Instructions to follow:
Look through the data below, and copy each line that carries the word "entry".

Plain-text document sources:
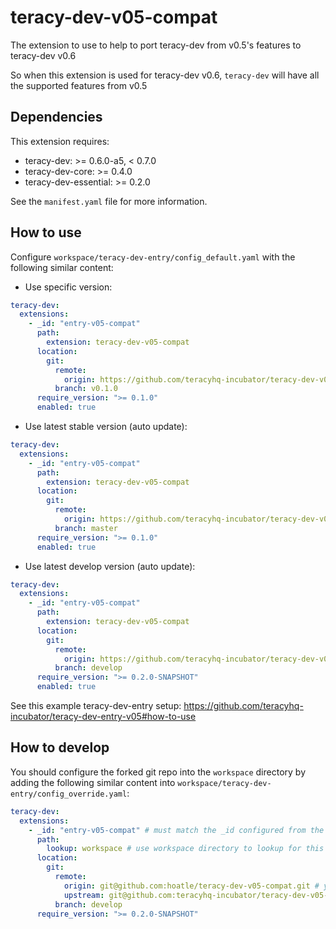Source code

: # teracy-dev-v05-compat

The extension to use to help to port teracy-dev from v0.5's features to teracy-dev v0.6

So when this extension is used for teracy-dev v0.6, `teracy-dev` will have all the supported features
from v0.5


## Dependencies

This extension requires:

- teracy-dev:           >= 0.6.0-a5, < 0.7.0
- teracy-dev-core:      >= 0.4.0
- teracy-dev-essential: >= 0.2.0

See the `manifest.yaml` file for more information.


## How to use

Configure `workspace/teracy-dev-entry/config_default.yaml` with the following similar content:

- Use specific version:

```yaml
teracy-dev:
  extensions:
    - _id: "entry-v05-compat"
      path:
        extension: teracy-dev-v05-compat
      location:
        git:
          remote:
            origin: https://github.com/teracyhq-incubator/teracy-dev-v05-compat.git
          branch: v0.1.0
      require_version: ">= 0.1.0"
      enabled: true
```

- Use latest stable version (auto update):

```yaml
teracy-dev:
  extensions:
    - _id: "entry-v05-compat"
      path:
        extension: teracy-dev-v05-compat
      location:
        git:
          remote:
            origin: https://github.com/teracyhq-incubator/teracy-dev-v05-compat.git
          branch: master
      require_version: ">= 0.1.0"
      enabled: true
```

- Use latest develop version (auto update):

```yaml
teracy-dev:
  extensions:
    - _id: "entry-v05-compat"
      path:
        extension: teracy-dev-v05-compat
      location:
        git:
          remote:
            origin: https://github.com/teracyhq-incubator/teracy-dev-v05-compat.git
          branch: develop
      require_version: ">= 0.2.0-SNAPSHOT"
      enabled: true
```


See this example teracy-dev-entry setup: https://github.com/teracyhq-incubator/teracy-dev-entry-v05#how-to-use


## How to develop

You should configure the forked git repo into the `workspace` directory by adding the following
similar content into `workspace/teracy-dev-entry/config_override.yaml`:


```yaml
teracy-dev:
  extensions:
    - _id: "entry-v05-compat" # must match the _id configured from the config_default.yaml file
      path:
        lookup: workspace # use workspace directory to lookup for this extension
      location:
        git:
          remote:
            origin: git@github.com:hoatle/teracy-dev-v05-compat.git # your forked repo
            upstream: git@github.com:teracyhq-incubator/teracy-dev-v05-compat.git
          branch: develop
      require_version: ">= 0.2.0-SNAPSHOT"
```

Output:
Configure `workspace/teracy-dev-entry/config_default.yaml` with the following similar content:
    - _id: "entry-v05-compat"
    - _id: "entry-v05-compat"
    - _id: "entry-v05-compat"
See this example teracy-dev-entry setup: https://github.com/teracyhq-incubator/teracy-dev-entry-v05#how-to-use
similar content into `workspace/teracy-dev-entry/config_override.yaml`:
    - _id: "entry-v05-compat" # must match the _id configured from the config_default.yaml file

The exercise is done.